Selon un mémoire aux seigneurs les Comtes et Chapitre de l´église de Lyon, écrit en 1765, la maison qui devint par la suite les halles de la grenette existait déjà en 1135 et abritait l´hôtel de ville (AM Lyon : 10 G 903). Au XIIIe siècle, la maison aurait servi à tenir les assemblées publiques et privées d´une ligue formée par les habitants de Lyon, pour lutter contre les oppressions des officiers de l´archevêque (CLAPASSON p.115).
XIVe - XVe : Aménagement d´une halle aux grains
Dès le XIVe siècle, la maison qui devint la halle aux grains fut la propriété de l´archevêque de Lyon et du chapitre. En effet, au Moyen Age, la presqu´île était en grande partie la propriété de l´église. Elle est mentionnée dans un document daté de 1353 sous l´appellation de Granateria : « Tres domos in magno clos de Albergeria in quibus est Granateria juxta domum Johannis dou Plastro, juxta domum nicetü Barbichonis mercatoris, et in ruta Pepin juxta parvas domos qui sunt de furno qui passet et juxta domum Johannis dou Plastro » (AC Lyon Fonds POINTET, p. 3423).
En 1470, l´archevêque Charles de Bourbon fit édifier un bâtiment en forme de halle dans lequel il était coutume de ne vendre que du blé (KLEINCLAUSZ, t1 p. 549). Or, vers 1475, un procès opposa le consulat d´un côté, et l´archevêque et le chapitre de Lyon de l´autre, car ces derniers « s´efforcent de faire vendre dans le nouveau bâtiment qu´ils ont fait édifier et bâtir en forme de halles, les draps et autres espèces de marchandises. » (MAYNARD, p. 298-300 ; AC Lyon : BB 350).
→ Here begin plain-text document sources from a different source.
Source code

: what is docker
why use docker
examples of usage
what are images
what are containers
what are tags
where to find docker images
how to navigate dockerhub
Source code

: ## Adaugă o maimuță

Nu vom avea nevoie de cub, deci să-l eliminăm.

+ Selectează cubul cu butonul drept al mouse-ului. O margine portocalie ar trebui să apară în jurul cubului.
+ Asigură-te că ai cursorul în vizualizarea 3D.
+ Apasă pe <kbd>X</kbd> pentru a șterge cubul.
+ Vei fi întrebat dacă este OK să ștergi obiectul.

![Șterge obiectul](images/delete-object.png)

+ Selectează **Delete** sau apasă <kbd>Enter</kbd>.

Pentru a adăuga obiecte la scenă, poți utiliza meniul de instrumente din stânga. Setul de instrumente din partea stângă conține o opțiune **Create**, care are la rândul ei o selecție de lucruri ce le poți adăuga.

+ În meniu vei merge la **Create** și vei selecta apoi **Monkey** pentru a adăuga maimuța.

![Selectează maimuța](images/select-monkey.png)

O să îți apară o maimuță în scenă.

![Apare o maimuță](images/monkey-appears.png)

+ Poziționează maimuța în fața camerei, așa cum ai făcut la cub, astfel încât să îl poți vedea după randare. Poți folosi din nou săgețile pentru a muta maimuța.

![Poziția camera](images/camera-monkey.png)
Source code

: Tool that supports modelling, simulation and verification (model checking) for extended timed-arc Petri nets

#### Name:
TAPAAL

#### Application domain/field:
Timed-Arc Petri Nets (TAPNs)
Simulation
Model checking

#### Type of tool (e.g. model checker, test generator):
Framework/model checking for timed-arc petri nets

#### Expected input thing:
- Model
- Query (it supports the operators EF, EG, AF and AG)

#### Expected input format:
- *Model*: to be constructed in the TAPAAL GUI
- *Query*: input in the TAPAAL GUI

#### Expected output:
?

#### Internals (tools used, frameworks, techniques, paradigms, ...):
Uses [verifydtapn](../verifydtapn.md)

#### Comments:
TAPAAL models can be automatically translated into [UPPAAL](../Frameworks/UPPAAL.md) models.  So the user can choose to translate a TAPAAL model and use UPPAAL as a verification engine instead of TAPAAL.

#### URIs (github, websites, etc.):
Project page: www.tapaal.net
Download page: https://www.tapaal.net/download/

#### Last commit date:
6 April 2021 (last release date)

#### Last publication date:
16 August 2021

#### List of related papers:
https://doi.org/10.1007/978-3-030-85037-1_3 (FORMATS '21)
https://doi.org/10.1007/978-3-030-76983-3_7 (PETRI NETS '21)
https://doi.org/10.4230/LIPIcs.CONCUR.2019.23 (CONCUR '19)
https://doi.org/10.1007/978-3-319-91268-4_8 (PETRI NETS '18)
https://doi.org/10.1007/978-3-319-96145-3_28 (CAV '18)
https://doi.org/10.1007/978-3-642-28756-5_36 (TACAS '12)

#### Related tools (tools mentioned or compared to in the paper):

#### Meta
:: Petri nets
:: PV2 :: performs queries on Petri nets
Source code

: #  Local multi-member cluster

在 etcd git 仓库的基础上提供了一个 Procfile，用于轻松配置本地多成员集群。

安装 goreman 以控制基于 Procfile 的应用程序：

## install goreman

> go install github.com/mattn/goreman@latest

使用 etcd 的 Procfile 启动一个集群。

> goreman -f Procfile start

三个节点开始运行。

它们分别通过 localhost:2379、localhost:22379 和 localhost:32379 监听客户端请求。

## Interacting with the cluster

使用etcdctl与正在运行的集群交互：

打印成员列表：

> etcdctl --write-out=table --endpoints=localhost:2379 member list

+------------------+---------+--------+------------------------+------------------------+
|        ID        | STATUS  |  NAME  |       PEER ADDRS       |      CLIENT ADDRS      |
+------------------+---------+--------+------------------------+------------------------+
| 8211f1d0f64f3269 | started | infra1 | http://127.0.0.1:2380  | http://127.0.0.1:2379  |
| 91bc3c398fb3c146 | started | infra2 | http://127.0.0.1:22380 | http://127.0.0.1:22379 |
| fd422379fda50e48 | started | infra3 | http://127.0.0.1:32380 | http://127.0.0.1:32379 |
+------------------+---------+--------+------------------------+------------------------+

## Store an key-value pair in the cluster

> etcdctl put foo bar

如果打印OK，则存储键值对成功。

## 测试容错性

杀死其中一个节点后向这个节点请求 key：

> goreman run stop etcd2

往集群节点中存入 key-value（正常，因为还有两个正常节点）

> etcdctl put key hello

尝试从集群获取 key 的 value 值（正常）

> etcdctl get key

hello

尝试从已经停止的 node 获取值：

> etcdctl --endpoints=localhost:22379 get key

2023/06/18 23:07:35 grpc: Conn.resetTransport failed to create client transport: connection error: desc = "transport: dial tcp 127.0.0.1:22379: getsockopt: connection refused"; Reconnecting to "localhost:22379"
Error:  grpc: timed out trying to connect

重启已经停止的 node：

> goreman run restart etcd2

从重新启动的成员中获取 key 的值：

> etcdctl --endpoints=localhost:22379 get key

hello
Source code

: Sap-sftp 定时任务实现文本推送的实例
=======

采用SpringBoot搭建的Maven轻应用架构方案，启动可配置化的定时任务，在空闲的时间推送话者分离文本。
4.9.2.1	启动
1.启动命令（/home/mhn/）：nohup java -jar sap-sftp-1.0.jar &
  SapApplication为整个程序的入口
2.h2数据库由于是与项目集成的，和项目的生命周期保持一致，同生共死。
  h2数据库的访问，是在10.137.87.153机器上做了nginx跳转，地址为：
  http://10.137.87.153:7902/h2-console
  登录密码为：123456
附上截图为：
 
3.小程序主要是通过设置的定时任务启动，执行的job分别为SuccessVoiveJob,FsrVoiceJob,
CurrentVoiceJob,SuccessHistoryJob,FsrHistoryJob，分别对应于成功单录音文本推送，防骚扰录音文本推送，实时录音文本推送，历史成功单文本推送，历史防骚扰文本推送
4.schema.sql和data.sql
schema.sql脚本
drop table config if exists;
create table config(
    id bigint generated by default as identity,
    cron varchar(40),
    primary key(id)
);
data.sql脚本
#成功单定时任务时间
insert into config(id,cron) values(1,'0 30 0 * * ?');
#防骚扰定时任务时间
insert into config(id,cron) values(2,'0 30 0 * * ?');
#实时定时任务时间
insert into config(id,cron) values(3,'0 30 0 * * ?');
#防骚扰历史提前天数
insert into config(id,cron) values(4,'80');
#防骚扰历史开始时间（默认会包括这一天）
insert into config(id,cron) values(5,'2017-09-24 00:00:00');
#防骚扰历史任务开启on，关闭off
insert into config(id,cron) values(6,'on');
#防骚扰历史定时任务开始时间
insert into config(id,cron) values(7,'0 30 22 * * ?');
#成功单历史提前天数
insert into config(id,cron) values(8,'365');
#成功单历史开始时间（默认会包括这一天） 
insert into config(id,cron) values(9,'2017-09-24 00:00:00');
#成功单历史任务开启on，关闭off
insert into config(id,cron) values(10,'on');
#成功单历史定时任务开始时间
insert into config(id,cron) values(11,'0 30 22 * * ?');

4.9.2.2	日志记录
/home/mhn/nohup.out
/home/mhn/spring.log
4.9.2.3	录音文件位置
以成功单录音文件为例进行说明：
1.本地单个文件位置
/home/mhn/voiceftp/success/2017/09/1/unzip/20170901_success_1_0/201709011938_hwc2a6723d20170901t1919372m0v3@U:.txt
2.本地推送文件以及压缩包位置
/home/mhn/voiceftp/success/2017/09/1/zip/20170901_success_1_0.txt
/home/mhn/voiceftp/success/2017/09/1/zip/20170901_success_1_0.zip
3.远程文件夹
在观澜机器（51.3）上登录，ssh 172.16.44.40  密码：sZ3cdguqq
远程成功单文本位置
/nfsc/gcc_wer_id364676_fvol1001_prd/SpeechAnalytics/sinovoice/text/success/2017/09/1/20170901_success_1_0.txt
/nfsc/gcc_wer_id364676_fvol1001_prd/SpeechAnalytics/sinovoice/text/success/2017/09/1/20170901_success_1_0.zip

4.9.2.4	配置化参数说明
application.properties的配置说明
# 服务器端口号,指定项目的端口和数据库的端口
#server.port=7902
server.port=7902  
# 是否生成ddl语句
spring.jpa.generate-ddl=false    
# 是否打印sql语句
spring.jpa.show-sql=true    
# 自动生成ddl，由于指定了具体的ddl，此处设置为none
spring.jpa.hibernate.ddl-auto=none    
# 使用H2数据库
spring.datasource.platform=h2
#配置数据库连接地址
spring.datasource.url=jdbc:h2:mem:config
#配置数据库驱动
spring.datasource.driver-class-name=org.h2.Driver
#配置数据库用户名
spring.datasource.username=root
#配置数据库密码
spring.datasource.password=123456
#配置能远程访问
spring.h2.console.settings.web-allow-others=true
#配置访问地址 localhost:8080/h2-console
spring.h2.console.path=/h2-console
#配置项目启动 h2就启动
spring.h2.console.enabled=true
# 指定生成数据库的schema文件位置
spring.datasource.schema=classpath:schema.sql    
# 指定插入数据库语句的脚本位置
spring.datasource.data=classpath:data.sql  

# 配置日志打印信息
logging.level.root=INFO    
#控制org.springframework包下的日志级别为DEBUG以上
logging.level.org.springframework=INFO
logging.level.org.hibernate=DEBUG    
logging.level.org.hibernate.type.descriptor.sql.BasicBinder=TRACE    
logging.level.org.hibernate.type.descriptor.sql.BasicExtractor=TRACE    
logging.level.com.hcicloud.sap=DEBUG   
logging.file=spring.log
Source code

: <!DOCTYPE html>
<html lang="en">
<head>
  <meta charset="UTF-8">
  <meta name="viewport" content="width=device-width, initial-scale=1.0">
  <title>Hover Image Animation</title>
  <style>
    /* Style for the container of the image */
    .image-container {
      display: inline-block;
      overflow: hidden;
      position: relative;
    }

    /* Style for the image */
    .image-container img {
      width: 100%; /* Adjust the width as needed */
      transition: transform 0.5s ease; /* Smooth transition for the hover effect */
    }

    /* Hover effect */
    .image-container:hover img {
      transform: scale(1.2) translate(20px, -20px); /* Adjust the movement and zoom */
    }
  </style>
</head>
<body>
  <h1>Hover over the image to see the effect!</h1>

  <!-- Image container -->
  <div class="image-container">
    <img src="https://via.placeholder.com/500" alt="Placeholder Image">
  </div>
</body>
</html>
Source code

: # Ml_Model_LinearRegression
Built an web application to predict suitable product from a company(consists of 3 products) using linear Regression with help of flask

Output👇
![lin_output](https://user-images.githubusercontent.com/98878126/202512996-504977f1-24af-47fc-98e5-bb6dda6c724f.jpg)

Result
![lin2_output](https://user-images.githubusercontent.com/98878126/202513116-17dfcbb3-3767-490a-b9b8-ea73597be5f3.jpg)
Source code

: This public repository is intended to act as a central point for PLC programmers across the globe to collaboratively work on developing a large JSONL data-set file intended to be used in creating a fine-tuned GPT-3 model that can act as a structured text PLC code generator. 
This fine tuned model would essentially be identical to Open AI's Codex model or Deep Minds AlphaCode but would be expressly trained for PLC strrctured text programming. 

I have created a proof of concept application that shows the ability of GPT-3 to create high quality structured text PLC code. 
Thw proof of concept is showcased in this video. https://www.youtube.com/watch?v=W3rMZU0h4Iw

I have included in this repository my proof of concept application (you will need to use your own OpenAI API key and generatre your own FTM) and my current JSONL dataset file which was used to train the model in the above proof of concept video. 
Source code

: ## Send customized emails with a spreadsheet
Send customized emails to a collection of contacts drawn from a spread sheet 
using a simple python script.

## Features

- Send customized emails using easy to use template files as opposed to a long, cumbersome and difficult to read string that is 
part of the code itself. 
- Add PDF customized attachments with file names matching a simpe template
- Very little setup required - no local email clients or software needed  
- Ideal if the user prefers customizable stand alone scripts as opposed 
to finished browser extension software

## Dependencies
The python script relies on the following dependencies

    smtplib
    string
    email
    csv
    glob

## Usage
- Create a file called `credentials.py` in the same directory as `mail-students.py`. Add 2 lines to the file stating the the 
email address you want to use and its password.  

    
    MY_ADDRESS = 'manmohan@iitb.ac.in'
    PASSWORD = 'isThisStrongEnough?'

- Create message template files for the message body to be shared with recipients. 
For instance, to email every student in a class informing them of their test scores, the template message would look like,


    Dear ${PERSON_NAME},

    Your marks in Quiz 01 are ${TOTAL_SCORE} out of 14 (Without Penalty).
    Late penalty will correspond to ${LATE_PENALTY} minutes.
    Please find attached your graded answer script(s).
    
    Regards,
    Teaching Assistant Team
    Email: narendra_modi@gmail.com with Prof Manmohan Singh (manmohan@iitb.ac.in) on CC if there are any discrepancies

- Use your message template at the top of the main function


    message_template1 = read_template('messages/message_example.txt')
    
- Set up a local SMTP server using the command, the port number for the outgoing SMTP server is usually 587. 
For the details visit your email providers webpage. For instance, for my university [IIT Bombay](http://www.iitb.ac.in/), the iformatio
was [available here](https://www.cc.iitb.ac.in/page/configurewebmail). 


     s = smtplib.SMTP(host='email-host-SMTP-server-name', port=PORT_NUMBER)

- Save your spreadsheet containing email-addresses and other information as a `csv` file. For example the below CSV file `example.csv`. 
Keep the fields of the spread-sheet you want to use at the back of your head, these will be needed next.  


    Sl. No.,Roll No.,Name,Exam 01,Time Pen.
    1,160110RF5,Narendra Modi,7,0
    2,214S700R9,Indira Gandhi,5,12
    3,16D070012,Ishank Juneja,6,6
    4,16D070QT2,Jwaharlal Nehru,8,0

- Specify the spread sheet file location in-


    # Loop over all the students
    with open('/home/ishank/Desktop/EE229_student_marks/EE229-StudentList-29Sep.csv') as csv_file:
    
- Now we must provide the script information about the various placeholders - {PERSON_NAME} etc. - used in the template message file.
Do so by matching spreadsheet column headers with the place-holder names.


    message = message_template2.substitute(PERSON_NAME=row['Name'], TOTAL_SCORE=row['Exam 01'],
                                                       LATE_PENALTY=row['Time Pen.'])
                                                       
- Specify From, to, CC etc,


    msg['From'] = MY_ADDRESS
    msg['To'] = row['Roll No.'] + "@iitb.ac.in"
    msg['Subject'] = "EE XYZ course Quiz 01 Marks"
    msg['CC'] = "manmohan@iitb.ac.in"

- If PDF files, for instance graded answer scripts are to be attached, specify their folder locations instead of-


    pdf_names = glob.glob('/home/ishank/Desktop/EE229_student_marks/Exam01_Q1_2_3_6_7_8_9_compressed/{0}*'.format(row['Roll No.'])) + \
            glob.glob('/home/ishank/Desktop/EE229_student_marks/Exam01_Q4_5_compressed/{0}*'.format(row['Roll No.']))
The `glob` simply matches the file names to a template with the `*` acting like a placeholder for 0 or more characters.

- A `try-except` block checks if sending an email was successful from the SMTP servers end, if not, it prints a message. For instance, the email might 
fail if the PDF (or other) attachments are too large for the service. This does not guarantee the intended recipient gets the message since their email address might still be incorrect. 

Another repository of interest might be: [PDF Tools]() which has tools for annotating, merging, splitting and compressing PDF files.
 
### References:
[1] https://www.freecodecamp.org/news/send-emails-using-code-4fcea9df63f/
XVIe - XVIIe : Restructuration de la Grenette
Le milieu du XVIe siècle apporta des transformations dans le fonctionnement et l´architecture de la grenette. En effet, en 1551, le consulat demanda au chapitre de Saint-Jean l´autorisation de faire couvrir les halles de la grenette, afin que les cultivateurs puissent y décharger leurs blés (AM Lyon : BB 72). A cette même époque, l´archevêque et le chapitre décidèrent de vendre le bâtiment des halles situé à l´ouest du passage central (nommé rue des halles de la grenette), qui unissait la rue Grenette et la rue Pépin (actuelle rue Tupin) (AM Lyon Fonds POINTET, p. 3423). Ce bâtiment ouest apparaît sur le plan scénographique qui représente Lyon vers 1550. Il prend la forme d´une maison haute et basse, dotées de huit arcades simples en plein cintre, huit fenêtres sans meneau, trois lucarnes et un mur moucheté. L´étude critique du plan en nuance la fiabilité, car même si la rigueur et la précision prédominent, la tentation d´une représentation esthétique et symbolique émerge. (ROSSIAUD). En effet, il semble que la hauteur des immeubles ainsi que leur alignement parfait ne reflètent pas la réalité.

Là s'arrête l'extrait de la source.